Excerpted data Start Marker
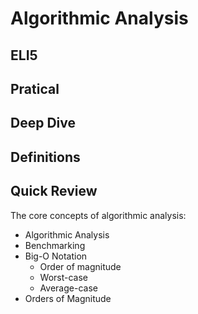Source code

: # Algorithmic Analysis

## ELI5

## Pratical

## Deep Dive

## Definitions

## Quick Review
The core concepts of algorithmic analysis:
- Algorithmic Analysis
- Benchmarking
- Big-O Notation 
    + Order of magnitude
    + Worst-case
    + Average-case
- Orders of Magnitude

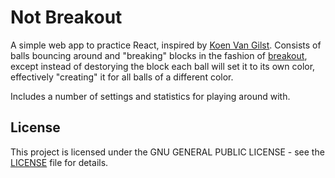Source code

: # Not Breakout

A simple web app to practice React, inspired by [Koen Van Gilst](https://pong-wars.vercel.app/). Consists of balls bouncing around and "breaking" blocks in the fashion of [breakout](https://en.wikipedia.org/wiki/Breakout_(video_game)), except instead of destorying the block each ball will set it to its own color, effectively "creating" it for all balls of a different color.

Includes a number of settings and statistics for playing around with.

## License
This project is licensed under the GNU GENERAL PUBLIC LICENSE - see the [LICENSE](LICENSE) file for details.
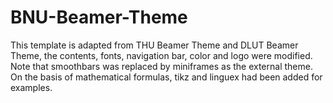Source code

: # BNU-Beamer-Theme
This template is adapted from THU Beamer Theme and DLUT Beamer Theme, the contents, fonts, navigation bar, color and logo were modified. Note that smoothbars was replaced by miniframes as the external theme. On the basis of mathematical formulas, tikz and linguex had been added for examples.
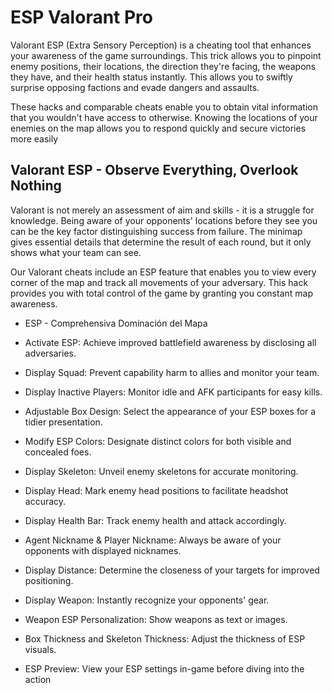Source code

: # ESP Valorant Pro
Valorant ESP (Extra Sensory Perception) is a cheating tool that enhances your awareness of the game surroundings. This trick allows you to pinpoint enemy positions, their locations, the direction they're facing, the weapons they have, and their health status instantly. This allows you to swiftly surprise opposing factions and evade dangers and assaults.

These hacks and comparable cheats enable you to obtain vital information that you wouldn't have access to otherwise. Knowing the locations of your enemies on the map allows you to respond quickly and secure victories more easily



## Valorant ESP - Observe Everything, Overlook Nothing

Valorant is not merely an assessment of aim and skills - it is a struggle for knowledge. Being aware of your opponents' locations before they see you can be the key factor distinguishing success from failure. The minimap gives essential details that determine the result of each round, but it only shows what your team can see.

Our Valorant cheats include an ESP feature that enables you to view every corner of the map and track all movements of your adversary. This hack provides you with total control of the game by granting you constant map awareness.

- ESP - Comprehensiva Dominación del Mapa

- Activate ESP: Achieve improved battlefield awareness by disclosing all adversaries.

- Display Squad: Prevent capability harm to allies and monitor your team.

- Display Inactive Players: Monitor idle and AFK participants for easy kills.

- Adjustable Box Design: Select the appearance of your ESP boxes for a tidier presentation.

- Modify ESP Colors: Designate distinct colors for both visible and concealed foes.

- Display Skeleton: Unveil enemy skeletons for accurate monitoring.

- Display Head: Mark enemy head positions to facilitate headshot accuracy.

- Display Health Bar: Track enemy health and attack accordingly.

- Agent Nickname & Player Nickname: Always be aware of your opponents with displayed nicknames.

- Display Distance: Determine the closeness of your targets for improved positioning.

- Display Weapon: Instantly recognize your opponents' gear.

- Weapon ESP Personalization: Show weapons as text or images.

- Box Thickness and Skeleton Thickness: Adjust the thickness of ESP visuals.

- ESP Preview: View your ESP settings in-game before diving into the action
Excerpted data End Marker
- [What is expected]:
Scan the data above for the string "have". Copy every line in which it appears.

- [Answer area]:
Valorant ESP (Extra Sensory Perception) is a cheating tool that enhances your awareness of the game surroundings. This trick allows you to pinpoint enemy positions, their locations, the direction they're facing, the weapons they have, and their health status instantly. This allows you to swiftly surprise opposing factions and evade dangers and assaults.
These hacks and comparable cheats enable you to obtain vital information that you wouldn't have access to otherwise. Knowing the locations of your enemies on the map allows you to respond quickly and secure victories more easily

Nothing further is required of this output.